The Ongoing Experiment
American democracy has always been a work in progress, and primary elections are no exception. States continue to tinker with their systems—opening them, closing them, experimenting with new formats.
In 2024, the Texas Republican Party voted to change from an open primary to a closed one, requiring voters to register with the party before participating. The change reflected concerns about crossover voting and a desire to ensure that Republican nominees are chosen by actual Republicans.
Oregon conducted the nation's first binding primary election entirely over the internet in 2010—a harbinger of potential future changes to how we vote.
St. Louis, Missouri has experimented with "unified primaries" using approval voting, where voters can support multiple candidates rather than just one. The top two then advance to the general election. Proponents argue this reduces the "spoiler effect" and produces winners with broader appeal.
These experiments reflect an enduring tension at the heart of democratic theory. How do we balance the legitimate interests of political parties—private organizations with their own values and goals—against the broader public interest in competitive elections and responsive government? How do we encourage participation while preventing manipulation?
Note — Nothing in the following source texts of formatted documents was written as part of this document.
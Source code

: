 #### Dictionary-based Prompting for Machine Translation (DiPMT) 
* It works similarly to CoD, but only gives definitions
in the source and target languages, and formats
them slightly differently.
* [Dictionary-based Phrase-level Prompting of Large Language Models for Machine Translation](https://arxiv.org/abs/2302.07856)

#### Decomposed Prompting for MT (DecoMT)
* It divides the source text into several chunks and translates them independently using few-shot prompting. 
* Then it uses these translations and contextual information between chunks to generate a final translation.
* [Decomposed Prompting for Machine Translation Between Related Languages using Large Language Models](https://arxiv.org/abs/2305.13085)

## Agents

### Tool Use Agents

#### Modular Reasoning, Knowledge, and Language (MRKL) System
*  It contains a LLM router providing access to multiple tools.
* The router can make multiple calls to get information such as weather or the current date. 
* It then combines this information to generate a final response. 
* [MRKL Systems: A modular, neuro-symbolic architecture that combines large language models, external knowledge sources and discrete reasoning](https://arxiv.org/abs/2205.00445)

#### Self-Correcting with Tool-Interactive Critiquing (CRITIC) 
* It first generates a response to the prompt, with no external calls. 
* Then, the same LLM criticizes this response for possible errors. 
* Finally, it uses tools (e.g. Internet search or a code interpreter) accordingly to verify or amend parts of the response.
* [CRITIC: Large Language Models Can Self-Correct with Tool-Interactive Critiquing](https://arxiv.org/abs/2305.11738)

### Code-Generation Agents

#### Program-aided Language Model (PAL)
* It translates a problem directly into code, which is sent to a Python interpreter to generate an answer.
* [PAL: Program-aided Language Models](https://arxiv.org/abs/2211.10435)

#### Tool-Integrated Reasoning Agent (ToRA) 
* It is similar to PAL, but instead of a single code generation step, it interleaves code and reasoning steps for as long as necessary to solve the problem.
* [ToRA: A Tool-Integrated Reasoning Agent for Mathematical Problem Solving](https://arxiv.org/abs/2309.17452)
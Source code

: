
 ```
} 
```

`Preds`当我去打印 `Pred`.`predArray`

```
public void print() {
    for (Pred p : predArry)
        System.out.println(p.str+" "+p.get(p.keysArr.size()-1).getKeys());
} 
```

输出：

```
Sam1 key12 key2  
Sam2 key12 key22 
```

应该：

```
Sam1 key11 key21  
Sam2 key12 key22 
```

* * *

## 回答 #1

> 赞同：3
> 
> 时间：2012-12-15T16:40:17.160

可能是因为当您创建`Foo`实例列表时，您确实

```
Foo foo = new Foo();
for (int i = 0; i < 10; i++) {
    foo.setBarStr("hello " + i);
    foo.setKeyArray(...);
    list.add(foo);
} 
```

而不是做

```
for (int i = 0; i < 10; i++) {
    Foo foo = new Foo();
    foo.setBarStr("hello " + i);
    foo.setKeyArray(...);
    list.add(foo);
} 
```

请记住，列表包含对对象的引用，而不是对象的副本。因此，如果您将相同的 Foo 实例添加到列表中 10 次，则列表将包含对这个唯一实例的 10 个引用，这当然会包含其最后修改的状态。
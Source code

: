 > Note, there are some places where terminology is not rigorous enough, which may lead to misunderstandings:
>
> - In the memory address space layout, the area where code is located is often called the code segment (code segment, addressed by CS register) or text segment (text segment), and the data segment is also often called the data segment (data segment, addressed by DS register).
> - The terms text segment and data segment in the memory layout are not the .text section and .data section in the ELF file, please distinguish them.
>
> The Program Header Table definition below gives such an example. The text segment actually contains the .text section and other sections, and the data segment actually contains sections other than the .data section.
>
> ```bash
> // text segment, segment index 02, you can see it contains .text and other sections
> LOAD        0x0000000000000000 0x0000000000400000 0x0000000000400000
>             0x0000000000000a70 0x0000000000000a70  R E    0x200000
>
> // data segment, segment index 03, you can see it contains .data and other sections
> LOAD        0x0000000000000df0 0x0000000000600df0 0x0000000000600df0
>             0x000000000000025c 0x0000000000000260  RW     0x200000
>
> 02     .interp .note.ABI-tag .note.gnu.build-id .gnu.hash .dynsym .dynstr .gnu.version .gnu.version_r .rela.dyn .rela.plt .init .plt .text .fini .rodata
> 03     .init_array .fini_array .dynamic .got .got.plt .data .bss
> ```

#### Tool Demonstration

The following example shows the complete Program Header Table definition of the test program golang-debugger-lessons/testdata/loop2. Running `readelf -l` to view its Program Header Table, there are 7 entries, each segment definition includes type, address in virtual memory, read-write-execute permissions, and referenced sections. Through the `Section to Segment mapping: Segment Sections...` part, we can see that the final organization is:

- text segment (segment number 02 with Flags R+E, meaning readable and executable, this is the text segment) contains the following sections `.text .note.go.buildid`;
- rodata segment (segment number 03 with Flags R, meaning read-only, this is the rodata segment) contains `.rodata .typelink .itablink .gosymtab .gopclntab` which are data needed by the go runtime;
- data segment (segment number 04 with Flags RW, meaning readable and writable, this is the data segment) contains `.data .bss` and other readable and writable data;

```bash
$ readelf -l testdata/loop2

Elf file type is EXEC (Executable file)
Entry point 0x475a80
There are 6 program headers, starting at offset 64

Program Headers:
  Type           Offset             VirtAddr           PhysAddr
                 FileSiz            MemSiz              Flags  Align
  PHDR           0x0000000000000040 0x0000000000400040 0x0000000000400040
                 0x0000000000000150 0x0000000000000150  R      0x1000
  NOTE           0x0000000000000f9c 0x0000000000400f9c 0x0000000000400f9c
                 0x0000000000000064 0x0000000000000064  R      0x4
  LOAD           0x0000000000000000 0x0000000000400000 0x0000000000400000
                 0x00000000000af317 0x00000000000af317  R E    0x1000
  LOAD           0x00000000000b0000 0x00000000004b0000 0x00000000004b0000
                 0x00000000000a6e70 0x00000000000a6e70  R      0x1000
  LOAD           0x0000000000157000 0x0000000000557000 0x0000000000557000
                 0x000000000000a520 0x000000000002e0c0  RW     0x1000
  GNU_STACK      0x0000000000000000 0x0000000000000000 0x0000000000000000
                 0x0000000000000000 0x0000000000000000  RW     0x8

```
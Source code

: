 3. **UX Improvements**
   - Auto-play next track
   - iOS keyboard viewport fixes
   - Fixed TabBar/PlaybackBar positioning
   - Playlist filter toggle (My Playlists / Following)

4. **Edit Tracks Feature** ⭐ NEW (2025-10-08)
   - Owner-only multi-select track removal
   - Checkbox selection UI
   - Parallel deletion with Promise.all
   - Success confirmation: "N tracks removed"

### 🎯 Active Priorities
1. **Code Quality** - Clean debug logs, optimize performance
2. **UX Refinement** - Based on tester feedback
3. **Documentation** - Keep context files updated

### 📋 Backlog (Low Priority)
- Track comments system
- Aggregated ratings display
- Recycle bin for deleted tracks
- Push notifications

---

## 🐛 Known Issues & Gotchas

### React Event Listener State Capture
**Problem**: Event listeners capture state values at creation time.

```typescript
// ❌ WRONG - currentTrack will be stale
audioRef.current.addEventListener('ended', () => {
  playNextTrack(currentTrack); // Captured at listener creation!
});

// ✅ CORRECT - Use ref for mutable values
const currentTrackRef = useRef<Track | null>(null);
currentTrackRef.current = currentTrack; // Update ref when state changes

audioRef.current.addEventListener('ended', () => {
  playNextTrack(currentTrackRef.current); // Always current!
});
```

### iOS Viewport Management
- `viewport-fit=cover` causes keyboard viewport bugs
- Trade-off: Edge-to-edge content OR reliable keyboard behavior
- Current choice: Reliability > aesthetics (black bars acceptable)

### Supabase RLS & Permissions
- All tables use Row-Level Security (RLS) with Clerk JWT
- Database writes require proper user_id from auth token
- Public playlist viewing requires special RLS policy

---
How do we give early states a chance to vet candidates without letting them dictate the outcome for everyone else?
There are no perfect answers. But the questions keep us searching, reforming, and trying to build a system that lives up to its democratic ideals.
Why It Matters for Regular Voters
Understanding primaries isn't just academic. It has practical implications for anyone who wants their voice heard in American politics.
If you live in a closed primary state and want to vote in primaries, you'll need to register with a party—often well in advance of the election. In some states, changing your registration close to an election is difficult or impossible.
If you live in an open or semi-closed primary state, you have more flexibility—but you'll need to decide strategically which party's primary matters more to you in any given year.
If you live in a top-two primary state, party labels matter less. You might find yourself choosing between two Democrats or two Republicans in November, so paying attention to the primary becomes especially important.
And if you care about who becomes president, understanding the primary calendar—and the outsized role of early states—helps explain why the nomination often seems decided before your state even votes, and what reformers are trying to do about it.
The messy, complicated, often frustrating system of primary elections is how Americans actually choose their leaders. It's worth understanding—flaws and all.